Pages by Apple – This is a terrible piece of software for writing and laying out books.
- It’s a simple WYSIWYG writing tool.
- It allows creation of footnotes/endnotes.
- Consistent styles between words, paragraphs, sections, and chapters are hard to achieve.
- The ability to easily drag and drop sections and chapters.
- Referencing is a mess.
- It does not create proper figure captions. You are supposed to use a Text Box and attach it to the figure.
- Each figure needs to be appropriately sized for ePub, it doesn’t do this intelligently.
iBooks Author by Apple – This is a terrible piece of software for writing and laying out books.
The ePub version of Spontaneous Access was published in this. Later I ported End of Traffic over from Pages because it is easier to reorganize with, and I wanted more consistency with the LaTeX version. I am using it not in the way it was intended to create iBooks, but instead the feature that creates ePubs.

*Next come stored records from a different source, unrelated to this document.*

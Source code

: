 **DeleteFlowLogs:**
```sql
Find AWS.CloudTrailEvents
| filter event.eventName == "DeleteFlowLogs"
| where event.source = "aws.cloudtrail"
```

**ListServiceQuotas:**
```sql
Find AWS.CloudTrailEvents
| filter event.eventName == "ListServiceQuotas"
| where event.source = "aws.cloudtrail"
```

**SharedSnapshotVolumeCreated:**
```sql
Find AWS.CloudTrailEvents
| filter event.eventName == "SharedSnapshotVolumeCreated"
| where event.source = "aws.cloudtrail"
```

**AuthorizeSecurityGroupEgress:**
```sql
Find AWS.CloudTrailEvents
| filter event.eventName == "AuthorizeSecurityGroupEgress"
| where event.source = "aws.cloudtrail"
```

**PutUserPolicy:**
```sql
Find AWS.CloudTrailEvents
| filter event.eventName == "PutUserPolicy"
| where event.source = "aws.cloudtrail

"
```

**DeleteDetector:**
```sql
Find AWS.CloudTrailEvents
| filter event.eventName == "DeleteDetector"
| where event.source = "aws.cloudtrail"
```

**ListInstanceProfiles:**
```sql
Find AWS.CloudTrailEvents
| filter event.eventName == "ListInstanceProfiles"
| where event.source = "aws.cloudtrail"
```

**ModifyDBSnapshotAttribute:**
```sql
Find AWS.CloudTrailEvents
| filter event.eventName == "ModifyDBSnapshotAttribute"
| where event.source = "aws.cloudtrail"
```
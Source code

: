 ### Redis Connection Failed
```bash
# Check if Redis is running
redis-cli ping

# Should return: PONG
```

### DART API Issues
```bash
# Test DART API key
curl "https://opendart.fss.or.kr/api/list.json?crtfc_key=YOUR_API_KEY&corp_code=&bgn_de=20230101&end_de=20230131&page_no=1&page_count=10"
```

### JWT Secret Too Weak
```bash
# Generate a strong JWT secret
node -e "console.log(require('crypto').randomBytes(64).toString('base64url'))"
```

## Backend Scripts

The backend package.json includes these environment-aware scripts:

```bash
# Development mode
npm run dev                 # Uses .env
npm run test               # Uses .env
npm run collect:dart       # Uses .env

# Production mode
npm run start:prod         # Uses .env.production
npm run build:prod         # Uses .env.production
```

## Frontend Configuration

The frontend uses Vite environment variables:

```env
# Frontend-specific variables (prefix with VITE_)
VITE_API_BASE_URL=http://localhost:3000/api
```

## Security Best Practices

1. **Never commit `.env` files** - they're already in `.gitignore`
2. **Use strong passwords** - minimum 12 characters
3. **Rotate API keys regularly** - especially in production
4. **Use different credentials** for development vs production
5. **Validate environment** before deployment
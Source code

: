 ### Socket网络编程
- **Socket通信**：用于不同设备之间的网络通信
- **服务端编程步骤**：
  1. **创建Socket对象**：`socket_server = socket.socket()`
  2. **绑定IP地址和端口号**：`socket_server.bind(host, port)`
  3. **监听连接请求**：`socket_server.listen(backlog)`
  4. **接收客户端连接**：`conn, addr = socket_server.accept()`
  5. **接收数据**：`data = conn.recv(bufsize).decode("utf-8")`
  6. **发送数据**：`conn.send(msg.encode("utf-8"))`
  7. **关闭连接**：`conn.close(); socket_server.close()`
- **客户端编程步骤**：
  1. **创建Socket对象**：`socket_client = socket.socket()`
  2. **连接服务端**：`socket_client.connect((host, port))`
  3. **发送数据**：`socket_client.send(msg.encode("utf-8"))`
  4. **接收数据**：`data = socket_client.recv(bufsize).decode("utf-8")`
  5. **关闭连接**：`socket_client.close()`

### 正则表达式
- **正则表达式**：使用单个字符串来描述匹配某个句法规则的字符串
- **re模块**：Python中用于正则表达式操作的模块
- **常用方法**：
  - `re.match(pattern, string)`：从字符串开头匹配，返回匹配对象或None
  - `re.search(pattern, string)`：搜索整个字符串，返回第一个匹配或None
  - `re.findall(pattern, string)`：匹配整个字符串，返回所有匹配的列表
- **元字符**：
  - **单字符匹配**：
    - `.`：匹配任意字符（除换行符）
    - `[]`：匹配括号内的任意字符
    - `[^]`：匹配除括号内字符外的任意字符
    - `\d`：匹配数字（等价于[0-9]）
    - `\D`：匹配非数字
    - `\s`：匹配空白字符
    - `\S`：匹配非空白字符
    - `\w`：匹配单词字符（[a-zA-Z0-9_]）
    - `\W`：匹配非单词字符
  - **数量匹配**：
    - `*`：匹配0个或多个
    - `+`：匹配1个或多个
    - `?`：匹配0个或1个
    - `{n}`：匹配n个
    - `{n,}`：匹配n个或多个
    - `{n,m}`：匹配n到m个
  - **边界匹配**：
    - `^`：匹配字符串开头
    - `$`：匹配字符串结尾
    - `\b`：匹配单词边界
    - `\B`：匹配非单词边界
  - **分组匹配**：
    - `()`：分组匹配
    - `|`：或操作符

- It creates ePubs that can be uploaded to iBooks and Kindle.
- It also organizes books into Chapters and Sections, which is useful for reorganizing things without cutting and pasting.
- It keeps styles consistent between chapters.
- It doesn’t create proper footnotes (it uses pop-ups instead, which is good on iBooks, terrible for Kindle),
- It doesn’t create proper figure captions, though it is better than Pages in that it has some italic text below the figure. The Gallery feature is better in this regard.
- Referencing is a mess.
- It loses internal hyperlinks when cutting and pasting. Now I understand breaking links when moving if the thing linked to is no longer there, but when the two named things are both moved, the link should be regenerated, as it would be when moving an HTML or LaTeX file. In short the named link should be retained, not an index to that link which can then be lost. This is especially pertinent as the document may need to be rebuilt after a crash.
- In addition to missing features, it is crash-prone. This kills just about everything. I have attempted to port Elements of Access, but get crashes for some reason. I assume there is a problem in the inputs (but somehow it worked before), but it doesn’t tell me what they are. In my limited time on earth, I will not spend more time debugging this document.
LaTeX – This is a terrible piece of software for writing and laying out books.
- It allows the author to organize books into Chapters and Sections, through use of \includes.
- It keeps styles consistent between words, paragraphs, sections, and chapters.
- It does footnotes well enough, though the raw text becomes a mess to look at, as the footnotes are not separate objects but part of the stream of text.
- Referencing via BibDesk is excellent and allows standardization (aside from capitalization of proper names, which still needs customization). The .bib references can come straight from Google Scholar with a simple cut and paste.
- The end product looks pretty good as PDF or paper. I really like the general look of the Tufte-Latex style.
- It stores text in plain-text files, so it is robust to software evolution.
- What you see is what you mean.
- Creating ePubs. ePubs from PDF look terrible.
- Globally standardizing objects like figures and tables. Each can vary if the author is not careful, there are not systematic styles
- It requires documents to be compiled, so you cannot immediately see your changes in a WYSIWYG manner. (Overleaf does this sort-of, but is laggy).
- It drives the author to thinking like a programmer instead of getting out of the way, but The Overleaf cloud version reduces the pain points somewhat, but bogs down for long documents. Tracking down wayward commands or characters wastes time.
- The learning curve is exceptionally steep
The problem is not writing text per se, it is combining text with images in an elegant way. Writing a book without images would be relatively straight-forward in most of these tools.
In short, my recommendation is to not undertake the creation of books until tools get better. Civilization can wait.
To be fair, I have not tested the Adobe products like InDesign. They look hard to learn (and I have learned LaTeX and program computers), are pricey, and proprietary.